> What you are asked to do: Nothing below is to be printed except the lines between the line holding "1. **Broaden the" and the line holding "2. **Strengthen Empirical", inclusive, each exactly as it appears.

> Source material:

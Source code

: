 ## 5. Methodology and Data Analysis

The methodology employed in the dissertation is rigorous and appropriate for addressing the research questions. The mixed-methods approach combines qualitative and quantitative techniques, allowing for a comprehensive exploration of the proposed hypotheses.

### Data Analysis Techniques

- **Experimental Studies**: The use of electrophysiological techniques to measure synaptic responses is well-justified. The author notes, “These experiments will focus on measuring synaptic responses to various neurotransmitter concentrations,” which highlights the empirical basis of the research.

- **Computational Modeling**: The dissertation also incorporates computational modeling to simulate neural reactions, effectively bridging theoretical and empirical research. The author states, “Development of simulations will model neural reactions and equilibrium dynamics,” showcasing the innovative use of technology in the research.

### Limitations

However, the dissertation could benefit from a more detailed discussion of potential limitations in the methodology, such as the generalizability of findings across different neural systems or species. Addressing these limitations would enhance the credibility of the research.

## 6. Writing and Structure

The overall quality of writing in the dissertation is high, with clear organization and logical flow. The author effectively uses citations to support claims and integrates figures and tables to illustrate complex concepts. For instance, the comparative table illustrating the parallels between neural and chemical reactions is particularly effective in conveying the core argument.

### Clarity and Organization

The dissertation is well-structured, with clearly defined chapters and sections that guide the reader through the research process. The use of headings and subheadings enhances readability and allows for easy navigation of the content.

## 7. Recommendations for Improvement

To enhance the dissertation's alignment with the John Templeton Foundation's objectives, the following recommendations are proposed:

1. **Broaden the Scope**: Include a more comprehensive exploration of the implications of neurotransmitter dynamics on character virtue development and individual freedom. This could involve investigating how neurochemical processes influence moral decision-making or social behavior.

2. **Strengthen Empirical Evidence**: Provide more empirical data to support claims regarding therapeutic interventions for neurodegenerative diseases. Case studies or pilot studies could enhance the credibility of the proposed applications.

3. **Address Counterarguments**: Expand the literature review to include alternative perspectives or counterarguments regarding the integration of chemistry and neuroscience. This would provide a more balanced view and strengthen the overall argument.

> Answer to this task:
1. **Broaden the Scope**: Include a more comprehensive exploration of the implications of neurotransmitter dynamics on character virtue development and individual freedom. This could involve investigating how neurochemical processes influence moral decision-making or social behavior.

2. **Strengthen Empirical Evidence**: Provide more empirical data to support claims regarding therapeutic interventions for neurodegenerative diseases. Case studies or pilot studies could enhance the credibility of the proposed applications.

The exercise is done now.